That the two fragments formed part of the crucifix now in the Pinacoteca Nazionale in Bologna must remain a hypothesis that only proper scientific and technical analysis of the panels could corroborate. Yet the dimensions and pictorial treatment of the panels now divided among the galleries of Bologna and Washington and a private collection provide strong arguments to support the view that they originally belonged together. As for the measurements, the two panels in the Gallery, slightly cropped to the sides, are very similar in size to the upper terminal of the Bolognese crucifix [fig. 4].[20] A virtual identity can also be seen in the pictorial treatment of these works. They all reveal the same search for a stylistic balance between Giuntesque formulae and a tendency towards the new needs of elegance and softness in the modeling of the figure. The similarity between the rapid brushstrokes that create the forms in the figures of the Madonna [fig. 5] and Saint John and in the crucifix in Bologna seems to me evident. All three panels, moreover, reveal the same manner of producing relief effects by sudden flashes of light, using the same technique of applying delicate touches of white to the green underpaint preparation. The effect of this pictorial freedom and of the graceful and humanizing rendering of the figures would not fail to stimulate the Bolognese miniaturists active in the last quarter of the thirteenth century.[21]

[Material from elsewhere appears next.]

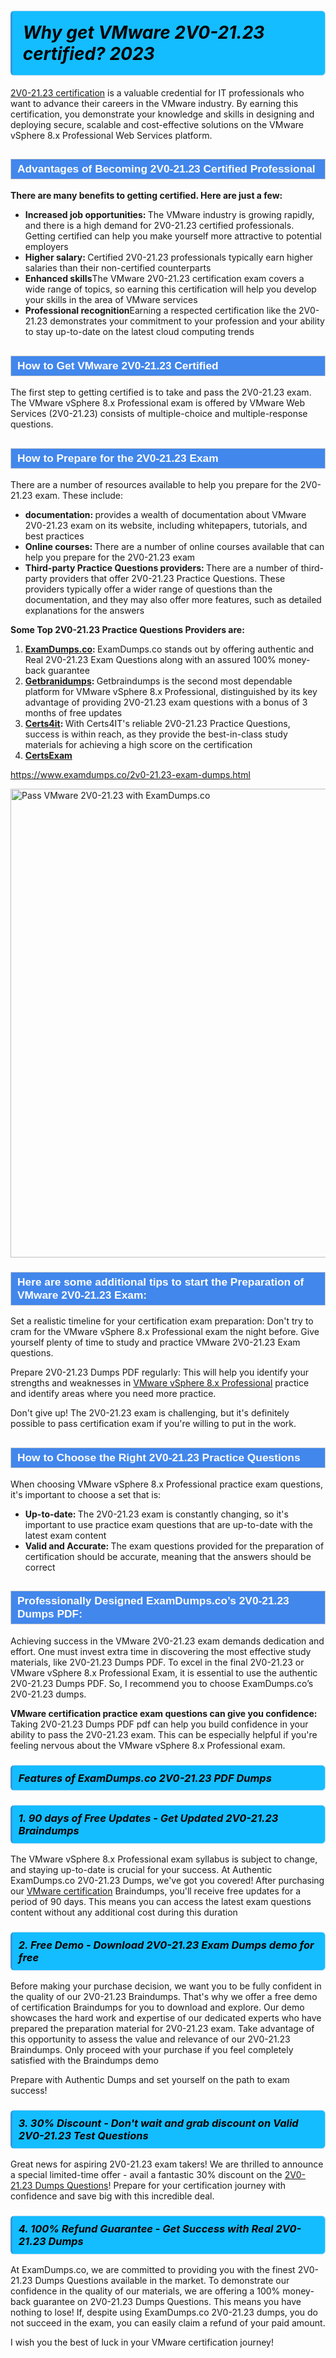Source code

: <h1>                <strong><span style="display: block; color: #000000; background: #14BDFF; border: 0.5px solid #AED6F1; border-left: 3px solid #3498DB; padding: .6em; border-radius: 6px;">                     <em>Why get VMware 2V0-21.23 certified? 2023</em>                </span></strong>            </h1>                                    <p><a href="https://www.examdumps.co/"> 2V0-21.23 certification</a> is a valuable credential for IT professionals who want to advance their careers in the VMware industry. By earning this certification, you demonstrate your knowledge and skills in designing and deploying secure, scalable and cost-effective solutions on the VMware vSphere 8.x Professional Web Services platform.</p>                        <h2 style="background: #4287ec; border: 1px solid #cccccc; padding: 5px 10px;">                <span style="color: #ffffff;">                    <span style="font-size: 11pt;">                        <span style="line-height: normal;">                            <span style="font-family: Calibri,sans-serif;">                                <strong>                                    <span style="font-size: 13.0pt;">Advantages of Becoming 2V0-21.23 Certified Professional </span>                                </strong>                            </span>                        </span>                    </span>                </span>            </h2>                        <p><strong>There are many benefits to getting certified. Here are just a few:</strong></p>                        <ul>                <li><strong>Increased job opportunities: </strong>The VMware industry is growing rapidly, and there is a high demand for 2V0-21.23 certified professionals. Getting  certified can help you make yourself more attractive to potential employers</li>                <li><strong>Higher salary: </strong>Certified  2V0-21.23 professionals typically earn higher salaries than their non-certified counterparts</li>                <li><strong>Enhanced skills</strong>The VMware 2V0-21.23 certification exam covers a wide range of topics, so earning this certification will help you develop your skills in the area of VMware services</li>                <li><strong>Professional recognition</strong>Earning a respected certification like the 2V0-21.23 demonstrates your commitment to your profession and your ability to stay up-to-date on the latest cloud computing trends</li>            </ul>                        <h2 style="background: #4287ec; border: 1px solid #cccccc; padding: 5px 10px;">                <span style="color: #ffffff;">                    <span style="font-size: 11pt;">                        <span style="line-height: normal;">                            <span style="font-family: Calibri,sans-serif;">                                <strong>                                    <span style="font-size: 13.0pt;">How to Get VMware 2V0-21.23 Certified</span>                                </strong>                            </span>                        </span>                    </span>                </span>            </h2>                        <p>The first step to getting certified is to take and pass the 2V0-21.23 exam. The VMware vSphere 8.x Professional exam is offered by VMware Web Services (2V0-21.23) consists of multiple-choice and multiple-response questions.</p>                        <h2 style="background: #4287ec; border: 1px solid #cccccc; padding: 5px 10px;">                <span style="color: #ffffff;">                    <span style="font-size: 11pt;">                        <span style="line-height: normal;">                            <span style="font-family: Calibri,sans-serif;">                                <strong>                                    <span style="font-size: 13.0pt;">How to Prepare for the 2V0-21.23 Exam</span>                                </strong>                            </span>                        </span>                    </span>                </span>            </h2>                        <p>There are a number of resources available to help you prepare for the 2V0-21.23 exam. These include:</p>            <ul>                <li><strong> documentation: </strong>  provides a wealth of documentation about VMware 2V0-21.23 exam on its website, including whitepapers, tutorials, and best practices</li>                <li><strong>Online courses: </strong> There are a number of online courses available that can help you prepare for the 2V0-21.23 exam</li>                <li><strong>Third-party <span class="exam_variation">Practice Questions</span> providers: </strong>There are a number of third-party providers that offer 2V0-21.23 <span class="exam_variation">Practice Questions</span>. These providers typically offer a wider range of questions than the  documentation, and they may also offer more features, such as detailed explanations for the answers</li>            </ul>                        <p><strong>Some Top 2V0-21.23 <span class="exam_variation">Practice Questions</span> Providers are: </strong></p>            <ol>                <li><strong><a href="https://www.examdumps.co/">ExamDumps.co</a>: </strong>ExamDumps.co stands out by offering authentic and Real 2V0-21.23 Exam Questions along with an assured 100% money-back guarantee</li>                <li><strong><a href="https://www.getbranidumps.com/">Getbranidumps</a>: </strong>Getbraindumps is the second most dependable platform for VMware vSphere 8.x Professional, distinguished by its key advantage of providing 2V0-21.23 exam questions with a bonus of 3 months of free updates</li>                <li><strong><a href="https://www.certs4it.com/">Certs4it</a>: </strong>With Certs4IT's reliable 2V0-21.23 <span class="exam_variation">Practice Questions</span>, success is within reach, as they provide the best-in-class  study materials for achieving a high score on the certification</li>                <li><strong><a href="https://www.certsexam.com/">CertsExam</a></strong></li>            </ol>                        <p><a href="https://www.examdumps.co/2v0-21.23-exam-dumps.html">https://www.examdumps.co/2v0-21.23-exam-dumps.html</a></p>                        <p><a href="https://www.examdumps.co/"><img src="https://www.examdumps.co//images/banners/big-sale-20-percent-discount-offer-examdumps.jpg" class="postImage" alt="Pass VMware 2V0-21.23 with ExamDumps.co" width="750"></a></p>                                        <h3 style="background: #4287ec; border: 1px solid #cccccc; padding: 5px 10px;">                <span style="color: #ffffff;">                    <span style="font-size: 11pt;">                        <span style="line-height: normal;">                            <span style="font-family: Calibri,sans-serif;">                                <strong>                                    <span style="font-size: 13.0pt;">Here are some additional tips to start the Preparation of VMware 2V0-21.23 Exam:</span>                                </strong>                            </span>                        </span>                    </span>                </span>            </h3>                        <p>Set a realistic timeline for your  certification exam preparation: Don't try to cram for the VMware vSphere 8.x Professional exam the night before. Give yourself plenty of time to study and practice VMware 2V0-21.23 Exam questions.</p>            <p>Prepare 2V0-21.23 <span class="exam_variation2">Dumps PDF</span> regularly: This will help you identify your strengths and weaknesses in <a href="https://www.examdumps.co/2v0-21.23-exam-dumps.html">VMware vSphere 8.x Professional</a> practice and identify areas where you need more practice.</p>            <p>Don't give up! The 2V0-21.23 exam is challenging, but it's definitely possible to pass  certification exam if you're willing to put in the work.</p>                                    <h2 style="background: #4287ec; border: 1px solid #cccccc; padding: 5px 10px;">                <span style="color: #ffffff;">                    <span style="font-size: 11pt;">                        <span style="line-height: normal;">                            <span style="font-family: Calibri,sans-serif;">                                <strong>                                    <span style="font-size: 13.0pt;">How to Choose the Right 2V0-21.23 Practice Questions</span>                                </strong>                            </span>                        </span>                    </span>                </span>            </h2>                        <p>When choosing VMware vSphere 8.x Professional practice exam questions, it's important to choose a set that is:</p>            <ul>                <li><strong>Up-to-date: </strong>The 2V0-21.23 exam is constantly changing, so it's important to use practice exam questions that are up-to-date with the latest exam content</li>                <li><strong>Valid and Accurate: </strong>The exam questions provided for the preparation of  certification should be accurate, meaning that the answers should be correct</li>            </ul>                        <h2 style="background: #4287ec; border: 1px solid #cccccc; padding: 5px 10px;">                <span style="color: #ffffff;">                    <span style="font-size: 11pt;">                        <span style="line-height: normal;">                            <span style="font-family: Calibri,sans-serif;">                                <strong>                                    <span style="font-size: 13.0pt;">Professionally Designed ExamDumps.co’s 2V0-21.23 <span class="exam_variation2">Dumps PDF</span>:</span>                                </strong>                            </span>                        </span>                    </span>                </span>            </h2>                        <p>Achieving success in the VMware 2V0-21.23 exam demands dedication and effort. One must invest extra time in discovering the most effective study materials, like 2V0-21.23 <span class="exam_variation2">Dumps PDF</span>. To excel in the final 2V0-21.23 or VMware vSphere 8.x Professional Exam, it is essential to use the authentic 2V0-21.23 <span class="exam_variation2">Dumps PDF</span>. So, I recommend you to choose ExamDumps.co’s 2V0-21.23 dumps.</p>            <p><strong>VMware certification practice exam questions can give you confidence: </strong> Taking 2V0-21.23 <span class="exam_variation2">Dumps PDF</span> pdf can help you build confidence in your ability to pass the 2V0-21.23 exam. This can be especially helpful if you're feeling nervous about the VMware vSphere 8.x Professional exam.</p>                       <h3>                <strong>                    <span style="display: block; color: #000000; background: #14BDFF; border: 0.5px solid #AED6F1; border-left: 3px solid #3498DB; padding: .6em; border-radius: 6px;">                        <em>Features of ExamDumps.co 2V0-21.23 PDF Dumps</em>                    </span>                </strong>            </h3>                        <h3>                <strong>                    <span style="display: block; color: #000000; background: #14BDFF; border: 0.5px solid #AED6F1; border-left: 3px solid #3498DB; padding: .6em; border-radius: 6px;">                        <em>1. 90 days of Free Updates - Get Updated 2V0-21.23 <span class="exam_variation3">Braindumps</span> </em>                    </span>                </strong>            </h3>            <p>The VMware vSphere 8.x Professional exam syllabus is subject to change, and staying up-to-date is crucial for your success. At Authentic ExamDumps.co 2V0-21.23 Dumps, we've got you covered! After purchasing our <a href="https://www.examdumps.co/vmware-exam-dumps.html">VMware certification</a> <span class="exam_variation3">Braindumps</span>, you'll receive free updates for a period of 90 days. This means you can access the latest exam questions content without any additional cost during this duration</p>                        <h3>                <strong>                    <span style="display: block; color: #000000; background: #14BDFF; border: 0.5px solid #AED6F1; border-left: 3px solid #3498DB; padding: .6em; border-radius: 6px;">                        <em>2. Free Demo - Download 2V0-21.23 <span>Exam Dumps demo for free</span></em>                    </span>                </strong>            </h3>            <p>Before making your purchase decision, we want you to be fully confident in the quality of our 2V0-21.23 <span class="exam_variation3">Braindumps</span>. That's why we offer a free demo of  certification <span class="exam_variation3">Braindumps</span> for you to download and explore. Our demo showcases the hard work and expertise of our dedicated experts who have prepared the preparation material for 2V0-21.23 exam. Take advantage of this opportunity to assess the value and relevance of our 2V0-21.23 <span class="exam_variation3">Braindumps</span>. Only proceed with your purchase if you feel completely satisfied with the <span class="exam_variation3">Braindumps</span> demo</p>            <p>Prepare with Authentic Dumps and set yourself on the path to exam success!</p>                        <h3>                <strong>                    <span style="display: block; color: #000000; background: #14BDFF; border: 0.5px solid #AED6F1; border-left: 3px solid #3498DB; padding: .6em; border-radius: 6px;">                        <em>3. 30% Discount - Don't wait and grab discount on Valid 2V0-21.23 <span>Test Questions</span></em>                    </span>                </strong>            </h3>            <p>Great news for aspiring 2V0-21.23 exam takers! We are thrilled to announce a special limited-time offer - avail a fantastic 30% discount on the <a href="https://www.examdumps.co/2v0-21.23-exam-dumps.html">2V0-21.23 <span class="exam_variation4">Dumps Questions</span></a>! Prepare for your certification journey with confidence and save big with this incredible deal.</p>                        <h3>                <strong>                    <span style="display: block; color: #000000; background: #14BDFF; border: 0.5px solid #AED6F1; border-left: 3px solid #3498DB; padding: .6em; border-radius: 6px;">                        <em>4. 100% Refund Guarantee - Get Success with Real 2V0-21.23 Dumps</em>                    </span>                </strong>            </h3>            <p>At ExamDumps.co, we are committed to providing you with the finest 2V0-21.23 <span class="exam_variation4">Dumps Questions</span> available in the market. To demonstrate our confidence in the quality of our materials, we are offering a 100% money-back guarantee on 2V0-21.23 <span class="exam_variation4">Dumps Questions</span>. This means you have nothing to lose! If, despite using ExamDumps.co 2V0-21.23 dumps, you do not succeed in the exam, you can easily claim a refund of your paid amount.</p>            <p>I wish you the best of luck in your VMware certification journey!</p>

Miklós Boskovits (1935–2011)

March 21, 2016


The two fragments (NGA 1952.5.13 and .14) were originally lateral terminals of a painted Crucifix presumably made for the church of San Francesco, Bologna, sometime after 1254 and before 1278;[1] the Crucifix is known to have been in the Lombardi Malvezzi Chapel in that church in 1577,[2] and was transported to the Bolognese church of Santa Maria in Borgo in 1801 (perhaps by which time its two lateral terminals might have been removed);[3] purchased, probably in Italy, by Osvald Sirén [1879–1966], Stockholm, by 1922.[4] Philip Lehman [1861–1947], New York, by 1928; purchased June 1943 by the Samuel H. Kress Foundation, New York;[5] gift 1952 to NGA.

Exhibition History

Recent Additions to the Kress Collection, National Gallery of Art, Washington, D.C., 1946, no. 808.
The Treasury of Saint Francis of Assisi, Petit Palais, Paris; The Metropolitan Museum of Art, New York; Fine Arts Museums of San Francisco, 1998-1999, no. 3/1, repro., as The Mourning Virgin by Master of the Blue Crucifixes (shown only in New York).
Duecento: Forme e colori del Medioevo a Bologna, Museo Civico Archeologico, Bologna, 2000, no. 50, repro.

Technical Summary

Both this painting and its companion, The Mourning Saint John the Evangelist, were executed on wood panels formed from at least three members with horizontal grain.[1] The joins in both paintings line up with one another. One of the joins runs through the panels at the heights of the figures’ hips and another slightly below their knees. A third join or check runs through the top of the figure’s head in both panels, though it is more prevalent in Saint John the Evangelist. The panels were prepared with gesso, and the backgrounds of both panels are gilded. Incised lines demarcate areas to be gilded from those to be painted, and the gilded areas were prepared with red bole. The paint was applied with bold, deliberate brushstrokes. The halos are delineated by incised lines and decorated with punched dots and freely inscribed curvilinear motifs. The decorative gold borders on the Virgin’s robe are mordant gilded. 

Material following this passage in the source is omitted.